Just like a hurricane


C'était hier, ou avant hier. Je faisais mon service au sein d'Amnesty International. pas entièrement par conviction, non : pendant un temps, l'armée m'avait fait miroiter un poste d'interprète aux Nations Unies et j'y serais allé de bon coeur (moi et NY, c'est comme une vieille histoire un peu lassante). Une fois cette possibilité envolée, j'avais objecté et j'étais parti en service civil.

Au menu : des égos surdimensionnés en pagaille, la prise de conscience - un rien brutale - que l'action humanitaire est un marché sur lequel les différentes ONG se battent pour de la part de marché, et un boulot parfois fastidieux mais souvent complètement exaltant (comme disent les jeunes)(oui, je sais, c'est les faux vieux comme moi qui disent tout le temps "comme disent les jeunes"). J'ai parlé de torture avec des journalistes, beaucoup. J'ai parlé de la Chine, souvent (et tiens, 8 ans plus tard le sujet est toujours autant d'actualité).

Et enfin, j'ai beaucoup parlé de la peine de mort. J'ai parlé de la peine de mort à des gens chez Radio France et chez Libération. J'ai parlé de la peine de mort à des bénévoles. J'ai parlé de la peine de mort un dimanche matin dans une émission que Princess Aniès animait sur Génération. Et quand parler ne suffisait plus, j'ai léché des enveloppes par paquet de 100, je suis allé m'allonger avec une centaine de mes camarades, tout de noir vêtu, devant le consulat des Etats-Unis à Paris. J'ai milité longuement. J'ai parlé de Tookie, un peu, de Mumia - si emblématique - beaucoup.

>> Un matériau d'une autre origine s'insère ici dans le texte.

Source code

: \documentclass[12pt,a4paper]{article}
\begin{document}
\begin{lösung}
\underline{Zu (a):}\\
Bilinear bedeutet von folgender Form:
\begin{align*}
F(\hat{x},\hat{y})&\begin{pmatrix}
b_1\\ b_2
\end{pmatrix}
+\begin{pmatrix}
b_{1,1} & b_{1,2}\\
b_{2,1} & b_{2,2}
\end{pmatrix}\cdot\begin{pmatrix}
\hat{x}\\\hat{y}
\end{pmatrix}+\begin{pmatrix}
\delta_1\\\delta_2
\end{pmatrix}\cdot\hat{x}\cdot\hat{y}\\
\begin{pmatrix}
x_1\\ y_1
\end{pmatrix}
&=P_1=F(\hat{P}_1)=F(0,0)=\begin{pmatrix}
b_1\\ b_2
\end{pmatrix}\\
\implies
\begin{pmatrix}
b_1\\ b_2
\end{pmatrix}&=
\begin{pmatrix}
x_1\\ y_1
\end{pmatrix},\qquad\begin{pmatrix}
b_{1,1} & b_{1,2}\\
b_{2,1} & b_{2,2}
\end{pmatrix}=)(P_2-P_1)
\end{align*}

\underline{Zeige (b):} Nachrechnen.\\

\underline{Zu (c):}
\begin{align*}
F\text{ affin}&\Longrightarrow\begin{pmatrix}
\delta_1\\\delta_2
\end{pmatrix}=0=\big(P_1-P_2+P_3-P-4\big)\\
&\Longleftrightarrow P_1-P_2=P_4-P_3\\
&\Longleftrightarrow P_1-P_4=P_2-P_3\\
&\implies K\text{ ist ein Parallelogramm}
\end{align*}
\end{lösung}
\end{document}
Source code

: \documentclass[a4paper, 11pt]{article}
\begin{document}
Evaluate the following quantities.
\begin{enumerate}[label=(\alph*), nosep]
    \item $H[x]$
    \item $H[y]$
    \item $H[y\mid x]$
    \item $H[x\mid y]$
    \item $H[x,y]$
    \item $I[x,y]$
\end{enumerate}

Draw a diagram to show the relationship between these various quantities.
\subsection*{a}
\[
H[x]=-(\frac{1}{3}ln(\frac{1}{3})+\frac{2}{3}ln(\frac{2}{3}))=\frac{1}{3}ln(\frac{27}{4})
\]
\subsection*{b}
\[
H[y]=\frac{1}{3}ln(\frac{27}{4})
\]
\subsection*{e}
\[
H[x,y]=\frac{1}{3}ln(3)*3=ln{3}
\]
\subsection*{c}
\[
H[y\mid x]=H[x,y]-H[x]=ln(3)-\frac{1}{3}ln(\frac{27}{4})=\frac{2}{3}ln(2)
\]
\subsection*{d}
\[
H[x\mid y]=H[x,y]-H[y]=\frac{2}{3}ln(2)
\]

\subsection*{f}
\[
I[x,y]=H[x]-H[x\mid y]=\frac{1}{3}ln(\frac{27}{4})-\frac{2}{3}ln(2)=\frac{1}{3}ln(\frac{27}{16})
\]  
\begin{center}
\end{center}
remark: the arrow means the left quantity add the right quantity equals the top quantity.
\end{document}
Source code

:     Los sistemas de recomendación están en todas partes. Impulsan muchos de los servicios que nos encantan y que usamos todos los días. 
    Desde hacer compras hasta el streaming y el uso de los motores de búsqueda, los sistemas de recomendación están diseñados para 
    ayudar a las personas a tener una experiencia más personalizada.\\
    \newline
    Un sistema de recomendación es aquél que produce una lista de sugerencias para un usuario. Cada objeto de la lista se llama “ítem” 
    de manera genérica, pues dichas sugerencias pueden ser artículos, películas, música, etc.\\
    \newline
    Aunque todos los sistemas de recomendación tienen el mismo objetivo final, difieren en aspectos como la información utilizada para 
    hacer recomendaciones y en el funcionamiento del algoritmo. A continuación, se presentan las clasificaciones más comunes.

Et puis ... Et puis ma vie a changé. progressivement, sans coup férir. J'ai changé de carrière - presque une fois par an sur les 10 dernières années. J'ai fait d'autres choses. Et un peu comme j'ai petit à petit arrêté de jouer au foot, j'ai aussi arrêté de militer. Pour être franc : de manière beaucoup plus nette et radicale que pour le foot. Plus ou moins consciemment, j'ai revu mes engagements.

Et voilà que hier il y a quelques jours, une cour d'appel fédérale américaine a commué la sentence de Mumia Abu-Jamal. Pendant ce temps, je planchais sur une recommandation de navigation plus ergonomique et plus efficace pour un de mes clients, et sur le positionnement globale de mon agence web. Je relisais des articles à paraître sur la blogo et j'insultais un commentateur qui m'avait agacé. Alors que je rentre tard et qu'on m'apprend la nouvelle, voilà que remonte tout doucement la nostalgie des jours de lutte. Une lutte que j'ai désertée mais qui atteint sans moi l'un de ses objectifs, tant d'années plus tard. Un objectif tout relatif : Mumia n'est toujours pas innocent, même s'il a au moins quitté le couloir de la mort.

Ce soir, je pense à Fabrice, à Nath, à Cathy, à Cyril, à la dame revêche du standard et à l'institutrice à la retraite - j'ai honte d'avoir oublié son nom, et je peux à peine me rappeler de son visage - qui s'occupait des campagnes "PdM" comme on disait. Avec un sérieux pincement au coeur.